What you have to do: Without any of their pictures, return all of the records exactly.

Provided data:
= Beginning of Section =

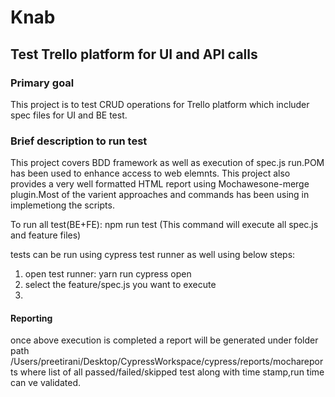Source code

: # Knab

## Test Trello platform for UI and API calls

### Primary goal
This project is to test CRUD operations for Trello platform which includer spec files for UI and BE test.

### Brief description to run test
This project covers BDD framework as well as execution of spec.js run.POM has been used to enhance access to web elemnts.
This project also provides a very well formatted HTML report using Mochawesone-merge plugin.Most of the varient approaches and commands has been using in implemetiong the scripts.

To run all test(BE+FE): npm run test (This command will execute all spec.js and feature files)

tests can be run using cypress test runner as well using below steps:
1. open test runner: yarn run cypress open
2. select the feature/spec.js you want to execute
3.
#### Reporting 
once above execution is completed a report will be generated under folder path /Users/preetirani/Desktop/CypressWorkspace/cypress/reports/mochareports where list of all passed/failed/skipped test along with time stamp,run time can ve validated.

= End of Section =

Solution for this exercise:
Source code

: # Knab

## Test Trello platform for UI and API calls

### Primary goal
This project is to test CRUD operations for Trello platform which includer spec files for UI and BE test.

### Brief description to run test
This project covers BDD framework as well as execution of spec.js run.POM has been used to enhance access to web elemnts.
This project also provides a very well formatted HTML report using Mochawesone-merge plugin.Most of the varient approaches and commands has been using in implemetiong the scripts.

To run all test(BE+FE): npm run test (This command will execute all spec.js and feature files)

tests can be run using cypress test runner as well using below steps:
1. open test runner: yarn run cypress open
2. select the feature/spec.js you want to execute
3.
#### Reporting 
once above execution is completed a report will be generated under folder path /Users/preetirani/Desktop/CypressWorkspace/cypress/reports/mochareports where list of all passed/failed/skipped test along with time stamp,run time can ve validated.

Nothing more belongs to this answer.